## Data shown
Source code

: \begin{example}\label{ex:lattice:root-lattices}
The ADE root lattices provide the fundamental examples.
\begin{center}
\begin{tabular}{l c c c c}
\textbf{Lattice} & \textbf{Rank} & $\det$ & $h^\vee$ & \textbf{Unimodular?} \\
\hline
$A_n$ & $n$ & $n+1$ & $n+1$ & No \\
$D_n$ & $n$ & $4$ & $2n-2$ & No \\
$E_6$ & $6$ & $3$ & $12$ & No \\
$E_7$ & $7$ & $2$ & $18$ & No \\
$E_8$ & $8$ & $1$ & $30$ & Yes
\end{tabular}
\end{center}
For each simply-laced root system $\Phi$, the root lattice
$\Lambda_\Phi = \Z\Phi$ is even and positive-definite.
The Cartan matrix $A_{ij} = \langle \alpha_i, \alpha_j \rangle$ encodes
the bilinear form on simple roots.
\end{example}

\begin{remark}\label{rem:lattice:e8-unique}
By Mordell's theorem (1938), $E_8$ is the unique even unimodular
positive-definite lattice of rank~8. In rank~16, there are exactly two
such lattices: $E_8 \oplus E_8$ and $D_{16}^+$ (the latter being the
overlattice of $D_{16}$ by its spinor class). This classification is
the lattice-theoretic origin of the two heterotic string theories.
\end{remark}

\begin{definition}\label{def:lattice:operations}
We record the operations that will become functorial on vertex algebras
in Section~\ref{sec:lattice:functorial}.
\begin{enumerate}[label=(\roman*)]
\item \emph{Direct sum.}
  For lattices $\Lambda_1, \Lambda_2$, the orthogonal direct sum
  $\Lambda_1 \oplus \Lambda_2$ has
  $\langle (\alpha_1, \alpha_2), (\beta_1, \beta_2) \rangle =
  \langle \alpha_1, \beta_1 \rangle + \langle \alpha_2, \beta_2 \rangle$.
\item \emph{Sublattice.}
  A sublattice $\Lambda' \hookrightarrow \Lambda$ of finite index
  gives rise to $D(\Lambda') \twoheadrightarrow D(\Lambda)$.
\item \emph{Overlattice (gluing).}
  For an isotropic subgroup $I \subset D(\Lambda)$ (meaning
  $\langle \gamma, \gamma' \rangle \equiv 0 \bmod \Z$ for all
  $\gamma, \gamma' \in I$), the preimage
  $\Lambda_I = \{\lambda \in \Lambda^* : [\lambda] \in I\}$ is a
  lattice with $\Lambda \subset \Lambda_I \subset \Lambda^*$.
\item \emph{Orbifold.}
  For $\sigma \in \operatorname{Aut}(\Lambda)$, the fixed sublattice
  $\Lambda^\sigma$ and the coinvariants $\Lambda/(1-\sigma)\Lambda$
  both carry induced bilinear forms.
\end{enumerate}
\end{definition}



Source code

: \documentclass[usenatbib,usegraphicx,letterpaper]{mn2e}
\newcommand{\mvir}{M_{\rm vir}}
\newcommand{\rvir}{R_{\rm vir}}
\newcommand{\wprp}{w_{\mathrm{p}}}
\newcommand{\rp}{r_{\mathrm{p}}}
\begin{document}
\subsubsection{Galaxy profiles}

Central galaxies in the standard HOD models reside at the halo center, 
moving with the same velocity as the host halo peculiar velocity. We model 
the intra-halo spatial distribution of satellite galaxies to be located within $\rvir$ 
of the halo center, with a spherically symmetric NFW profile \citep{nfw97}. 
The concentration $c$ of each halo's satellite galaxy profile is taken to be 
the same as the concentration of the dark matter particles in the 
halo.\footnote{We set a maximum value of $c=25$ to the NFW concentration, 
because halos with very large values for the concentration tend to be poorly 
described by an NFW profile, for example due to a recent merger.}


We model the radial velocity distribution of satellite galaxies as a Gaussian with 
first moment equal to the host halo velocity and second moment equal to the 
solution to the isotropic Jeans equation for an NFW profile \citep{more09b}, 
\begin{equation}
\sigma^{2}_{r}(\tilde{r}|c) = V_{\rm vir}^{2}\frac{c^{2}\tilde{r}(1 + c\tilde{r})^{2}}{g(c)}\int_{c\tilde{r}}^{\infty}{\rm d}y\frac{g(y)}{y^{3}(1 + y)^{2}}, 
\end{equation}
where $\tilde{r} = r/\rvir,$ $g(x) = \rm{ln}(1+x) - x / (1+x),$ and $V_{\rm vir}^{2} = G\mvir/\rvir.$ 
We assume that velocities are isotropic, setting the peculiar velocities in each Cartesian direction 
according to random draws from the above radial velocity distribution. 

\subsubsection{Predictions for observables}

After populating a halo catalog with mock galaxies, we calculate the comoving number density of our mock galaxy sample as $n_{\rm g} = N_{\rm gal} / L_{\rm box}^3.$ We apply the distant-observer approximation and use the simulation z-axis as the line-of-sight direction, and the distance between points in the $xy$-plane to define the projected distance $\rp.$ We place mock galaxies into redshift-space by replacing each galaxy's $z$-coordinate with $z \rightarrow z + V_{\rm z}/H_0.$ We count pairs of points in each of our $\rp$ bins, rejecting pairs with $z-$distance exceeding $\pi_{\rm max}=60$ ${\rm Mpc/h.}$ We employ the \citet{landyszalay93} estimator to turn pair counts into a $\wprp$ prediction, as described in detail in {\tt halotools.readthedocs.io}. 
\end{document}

## Description of the task
Nothing in the entries should be skipped. Output them all exactly.

## Answer to this task
Source code

: \begin{example}\label{ex:lattice:root-lattices}
The ADE root lattices provide the fundamental examples.
\begin{center}
\begin{tabular}{l c c c c}
\textbf{Lattice} & \textbf{Rank} & $\det$ & $h^\vee$ & \textbf{Unimodular?} \\
\hline
$A_n$ & $n$ & $n+1$ & $n+1$ & No \\
$D_n$ & $n$ & $4$ & $2n-2$ & No \\
$E_6$ & $6$ & $3$ & $12$ & No \\
$E_7$ & $7$ & $2$ & $18$ & No \\
$E_8$ & $8$ & $1$ & $30$ & Yes
\end{tabular}
\end{center}
For each simply-laced root system $\Phi$, the root lattice
$\Lambda_\Phi = \Z\Phi$ is even and positive-definite.
The Cartan matrix $A_{ij} = \langle \alpha_i, \alpha_j \rangle$ encodes
the bilinear form on simple roots.
\end{example}

\begin{remark}\label{rem:lattice:e8-unique}
By Mordell's theorem (1938), $E_8$ is the unique even unimodular
positive-definite lattice of rank~8. In rank~16, there are exactly two
such lattices: $E_8 \oplus E_8$ and $D_{16}^+$ (the latter being the
overlattice of $D_{16}$ by its spinor class). This classification is
the lattice-theoretic origin of the two heterotic string theories.
\end{remark}

\begin{definition}\label{def:lattice:operations}
We record the operations that will become functorial on vertex algebras
in Section~\ref{sec:lattice:functorial}.
\begin{enumerate}[label=(\roman*)]
\item \emph{Direct sum.}
  For lattices $\Lambda_1, \Lambda_2$, the orthogonal direct sum
  $\Lambda_1 \oplus \Lambda_2$ has
  $\langle (\alpha_1, \alpha_2), (\beta_1, \beta_2) \rangle =
  \langle \alpha_1, \beta_1 \rangle + \langle \alpha_2, \beta_2 \rangle$.
\item \emph{Sublattice.}
  A sublattice $\Lambda' \hookrightarrow \Lambda$ of finite index
  gives rise to $D(\Lambda') \twoheadrightarrow D(\Lambda)$.
\item \emph{Overlattice (gluing).}
  For an isotropic subgroup $I \subset D(\Lambda)$ (meaning
  $\langle \gamma, \gamma' \rangle \equiv 0 \bmod \Z$ for all
  $\gamma, \gamma' \in I$), the preimage
  $\Lambda_I = \{\lambda \in \Lambda^* : [\lambda] \in I\}$ is a
  lattice with $\Lambda \subset \Lambda_I \subset \Lambda^*$.
\item \emph{Orbifold.}
  For $\sigma \in \operatorname{Aut}(\Lambda)$, the fixed sublattice
  $\Lambda^\sigma$ and the coinvariants $\Lambda/(1-\sigma)\Lambda$
  both carry induced bilinear forms.
\end{enumerate}
\end{definition}



Source code

: \documentclass[usenatbib,usegraphicx,letterpaper]{mn2e}
\newcommand{\mvir}{M_{\rm vir}}
\newcommand{\rvir}{R_{\rm vir}}
\newcommand{\wprp}{w_{\mathrm{p}}}
\newcommand{\rp}{r_{\mathrm{p}}}
\begin{document}
\subsubsection{Galaxy profiles}

Central galaxies in the standard HOD models reside at the halo center, 
moving with the same velocity as the host halo peculiar velocity. We model 
the intra-halo spatial distribution of satellite galaxies to be located within $\rvir$ 
of the halo center, with a spherically symmetric NFW profile \citep{nfw97}. 
The concentration $c$ of each halo's satellite galaxy profile is taken to be 
the same as the concentration of the dark matter particles in the 
halo.\footnote{We set a maximum value of $c=25$ to the NFW concentration, 
because halos with very large values for the concentration tend to be poorly 
described by an NFW profile, for example due to a recent merger.}


We model the radial velocity distribution of satellite galaxies as a Gaussian with 
first moment equal to the host halo velocity and second moment equal to the 
solution to the isotropic Jeans equation for an NFW profile \citep{more09b}, 
\begin{equation}
\sigma^{2}_{r}(\tilde{r}|c) = V_{\rm vir}^{2}\frac{c^{2}\tilde{r}(1 + c\tilde{r})^{2}}{g(c)}\int_{c\tilde{r}}^{\infty}{\rm d}y\frac{g(y)}{y^{3}(1 + y)^{2}}, 
\end{equation}
where $\tilde{r} = r/\rvir,$ $g(x) = \rm{ln}(1+x) - x / (1+x),$ and $V_{\rm vir}^{2} = G\mvir/\rvir.$ 
We assume that velocities are isotropic, setting the peculiar velocities in each Cartesian direction 
according to random draws from the above radial velocity distribution. 

\subsubsection{Predictions for observables}

After populating a halo catalog with mock galaxies, we calculate the comoving number density of our mock galaxy sample as $n_{\rm g} = N_{\rm gal} / L_{\rm box}^3.$ We apply the distant-observer approximation and use the simulation z-axis as the line-of-sight direction, and the distance between points in the $xy$-plane to define the projected distance $\rp.$ We place mock galaxies into redshift-space by replacing each galaxy's $z$-coordinate with $z \rightarrow z + V_{\rm z}/H_0.$ We count pairs of points in each of our $\rp$ bins, rejecting pairs with $z-$distance exceeding $\pi_{\rm max}=60$ ${\rm Mpc/h.}$ We employ the \citet{landyszalay93} estimator to turn pair counts into a $\wprp$ prediction, as described in detail in {\tt halotools.readthedocs.io}. 
\end{document}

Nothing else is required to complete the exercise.